◆ Problem to work on ◆
The required result is the exact run of lines beginning at the one containing "赤石山は『信府統記』に「上野" and ending at the last line of the entries.
+++
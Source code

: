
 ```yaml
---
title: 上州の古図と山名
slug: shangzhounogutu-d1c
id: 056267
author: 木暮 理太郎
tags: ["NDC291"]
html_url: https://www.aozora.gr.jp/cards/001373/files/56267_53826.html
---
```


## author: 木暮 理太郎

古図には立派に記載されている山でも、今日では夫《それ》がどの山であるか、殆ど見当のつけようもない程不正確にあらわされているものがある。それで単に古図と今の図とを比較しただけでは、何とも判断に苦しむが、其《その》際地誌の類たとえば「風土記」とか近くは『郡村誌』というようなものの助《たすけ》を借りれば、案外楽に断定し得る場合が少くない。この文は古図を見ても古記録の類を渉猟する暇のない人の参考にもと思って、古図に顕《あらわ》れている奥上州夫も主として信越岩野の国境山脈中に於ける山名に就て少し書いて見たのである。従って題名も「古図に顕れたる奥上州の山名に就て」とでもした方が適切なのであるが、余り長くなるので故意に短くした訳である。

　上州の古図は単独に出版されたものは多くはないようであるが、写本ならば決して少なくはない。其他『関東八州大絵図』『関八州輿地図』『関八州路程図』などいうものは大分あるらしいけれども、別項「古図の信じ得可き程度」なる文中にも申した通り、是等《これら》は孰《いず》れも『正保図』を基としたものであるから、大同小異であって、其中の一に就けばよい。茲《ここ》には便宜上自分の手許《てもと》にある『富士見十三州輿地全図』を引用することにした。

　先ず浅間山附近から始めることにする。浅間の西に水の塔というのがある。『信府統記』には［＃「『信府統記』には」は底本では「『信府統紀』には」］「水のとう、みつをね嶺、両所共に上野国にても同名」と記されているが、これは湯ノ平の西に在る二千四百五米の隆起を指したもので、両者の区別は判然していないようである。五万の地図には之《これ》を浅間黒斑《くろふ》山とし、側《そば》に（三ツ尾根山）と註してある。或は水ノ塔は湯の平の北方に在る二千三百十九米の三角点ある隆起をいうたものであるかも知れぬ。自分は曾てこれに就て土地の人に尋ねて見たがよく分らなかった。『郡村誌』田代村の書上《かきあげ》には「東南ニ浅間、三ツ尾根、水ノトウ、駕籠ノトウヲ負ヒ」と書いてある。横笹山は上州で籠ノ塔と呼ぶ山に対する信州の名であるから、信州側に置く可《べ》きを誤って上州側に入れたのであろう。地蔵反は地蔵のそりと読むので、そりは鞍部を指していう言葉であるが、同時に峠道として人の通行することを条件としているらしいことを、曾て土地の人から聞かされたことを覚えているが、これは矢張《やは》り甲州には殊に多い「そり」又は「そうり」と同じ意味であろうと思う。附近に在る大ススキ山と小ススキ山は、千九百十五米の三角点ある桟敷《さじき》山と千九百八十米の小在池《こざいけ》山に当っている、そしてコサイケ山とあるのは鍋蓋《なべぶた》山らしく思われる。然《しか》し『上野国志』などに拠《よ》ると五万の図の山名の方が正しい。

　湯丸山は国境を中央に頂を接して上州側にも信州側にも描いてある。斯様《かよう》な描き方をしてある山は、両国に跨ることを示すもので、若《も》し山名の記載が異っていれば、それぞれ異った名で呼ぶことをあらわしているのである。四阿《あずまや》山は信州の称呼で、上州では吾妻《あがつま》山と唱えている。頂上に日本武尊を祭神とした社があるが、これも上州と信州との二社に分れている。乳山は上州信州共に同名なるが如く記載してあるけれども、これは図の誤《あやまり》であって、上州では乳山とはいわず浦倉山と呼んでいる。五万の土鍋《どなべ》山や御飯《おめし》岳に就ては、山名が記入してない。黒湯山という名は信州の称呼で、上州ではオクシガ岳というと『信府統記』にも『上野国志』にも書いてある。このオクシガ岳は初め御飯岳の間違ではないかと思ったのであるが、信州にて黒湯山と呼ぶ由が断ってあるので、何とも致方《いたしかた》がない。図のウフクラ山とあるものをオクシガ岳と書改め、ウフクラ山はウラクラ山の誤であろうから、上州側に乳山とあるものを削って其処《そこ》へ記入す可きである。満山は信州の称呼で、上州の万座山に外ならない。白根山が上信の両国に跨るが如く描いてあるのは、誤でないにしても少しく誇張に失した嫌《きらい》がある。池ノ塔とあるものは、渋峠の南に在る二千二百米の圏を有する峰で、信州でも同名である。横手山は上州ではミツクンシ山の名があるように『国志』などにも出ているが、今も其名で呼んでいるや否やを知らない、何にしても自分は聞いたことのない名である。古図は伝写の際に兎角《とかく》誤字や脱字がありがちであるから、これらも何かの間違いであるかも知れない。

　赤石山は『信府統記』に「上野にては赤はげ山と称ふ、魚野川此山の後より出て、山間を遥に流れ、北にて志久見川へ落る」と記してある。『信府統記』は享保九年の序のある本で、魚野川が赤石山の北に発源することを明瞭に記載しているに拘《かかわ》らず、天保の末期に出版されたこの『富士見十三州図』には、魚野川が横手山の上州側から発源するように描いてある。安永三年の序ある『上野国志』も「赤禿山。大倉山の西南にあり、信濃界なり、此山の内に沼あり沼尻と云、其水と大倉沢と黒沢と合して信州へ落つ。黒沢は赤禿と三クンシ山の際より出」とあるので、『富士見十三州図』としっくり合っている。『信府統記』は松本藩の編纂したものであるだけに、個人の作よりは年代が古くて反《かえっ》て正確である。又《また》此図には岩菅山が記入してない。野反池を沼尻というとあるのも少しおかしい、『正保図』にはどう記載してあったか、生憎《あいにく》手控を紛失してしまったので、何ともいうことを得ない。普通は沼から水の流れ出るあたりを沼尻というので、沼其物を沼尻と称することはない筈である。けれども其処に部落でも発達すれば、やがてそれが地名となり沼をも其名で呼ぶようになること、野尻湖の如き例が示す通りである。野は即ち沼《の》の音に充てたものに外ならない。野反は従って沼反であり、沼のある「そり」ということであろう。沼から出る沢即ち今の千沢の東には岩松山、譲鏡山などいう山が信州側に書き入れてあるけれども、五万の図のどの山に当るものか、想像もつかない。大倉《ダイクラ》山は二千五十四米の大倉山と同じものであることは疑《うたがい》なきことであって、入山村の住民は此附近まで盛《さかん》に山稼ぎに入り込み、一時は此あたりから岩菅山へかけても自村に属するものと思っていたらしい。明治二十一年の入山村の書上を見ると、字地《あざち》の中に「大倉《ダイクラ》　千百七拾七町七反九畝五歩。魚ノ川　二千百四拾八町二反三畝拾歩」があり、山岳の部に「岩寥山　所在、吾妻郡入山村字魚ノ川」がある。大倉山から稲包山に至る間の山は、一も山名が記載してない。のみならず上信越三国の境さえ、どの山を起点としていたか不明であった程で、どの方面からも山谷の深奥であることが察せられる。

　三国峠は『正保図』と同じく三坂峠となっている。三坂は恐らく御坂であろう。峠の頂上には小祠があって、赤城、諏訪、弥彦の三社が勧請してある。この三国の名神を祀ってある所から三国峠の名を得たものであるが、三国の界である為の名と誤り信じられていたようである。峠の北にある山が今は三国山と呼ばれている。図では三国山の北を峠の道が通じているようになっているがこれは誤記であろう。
+++
◆ Task solution ◆
　赤石山は『信府統記』に「上野にては赤はげ山と称ふ、魚野川此山の後より出て、山間を遥に流れ、北にて志久見川へ落る」と記してある。『信府統記』は享保九年の序のある本で、魚野川が赤石山の北に発源することを明瞭に記載しているに拘《かかわ》らず、天保の末期に出版されたこの『富士見十三州図』には、魚野川が横手山の上州側から発源するように描いてある。安永三年の序ある『上野国志』も「赤禿山。大倉山の西南にあり、信濃界なり、此山の内に沼あり沼尻と云、其水と大倉沢と黒沢と合して信州へ落つ。黒沢は赤禿と三クンシ山の際より出」とあるので、『富士見十三州図』としっくり合っている。『信府統記』は松本藩の編纂したものであるだけに、個人の作よりは年代が古くて反《かえっ》て正確である。又《また》此図には岩菅山が記入してない。野反池を沼尻というとあるのも少しおかしい、『正保図』にはどう記載してあったか、生憎《あいにく》手控を紛失してしまったので、何ともいうことを得ない。普通は沼から水の流れ出るあたりを沼尻というので、沼其物を沼尻と称することはない筈である。けれども其処に部落でも発達すれば、やがてそれが地名となり沼をも其名で呼ぶようになること、野尻湖の如き例が示す通りである。野は即ち沼《の》の音に充てたものに外ならない。野反は従って沼反であり、沼のある「そり」ということであろう。沼から出る沢即ち今の千沢の東には岩松山、譲鏡山などいう山が信州側に書き入れてあるけれども、五万の図のどの山に当るものか、想像もつかない。大倉《ダイクラ》山は二千五十四米の大倉山と同じものであることは疑《うたがい》なきことであって、入山村の住民は此附近まで盛《さかん》に山稼ぎに入り込み、一時は此あたりから岩菅山へかけても自村に属するものと思っていたらしい。明治二十一年の入山村の書上を見ると、字地《あざち》の中に「大倉《ダイクラ》　千百七拾七町七反九畝五歩。魚ノ川　二千百四拾八町二反三畝拾歩」があり、山岳の部に「岩寥山　所在、吾妻郡入山村字魚ノ川」がある。大倉山から稲包山に至る間の山は、一も山名が記載してない。のみならず上信越三国の境さえ、どの山を起点としていたか不明であった程で、どの方面からも山谷の深奥であることが察せられる。

　三国峠は『正保図』と同じく三坂峠となっている。三坂は恐らく御坂であろう。峠の頂上には小祠があって、赤城、諏訪、弥彦の三社が勧請してある。この三国の名神を祀ってある所から三国峠の名を得たものであるが、三国の界である為の名と誤り信じられていたようである。峠の北にある山が今は三国山と呼ばれている。図では三国山の北を峠の道が通じているようになっているがこれは誤記であろう。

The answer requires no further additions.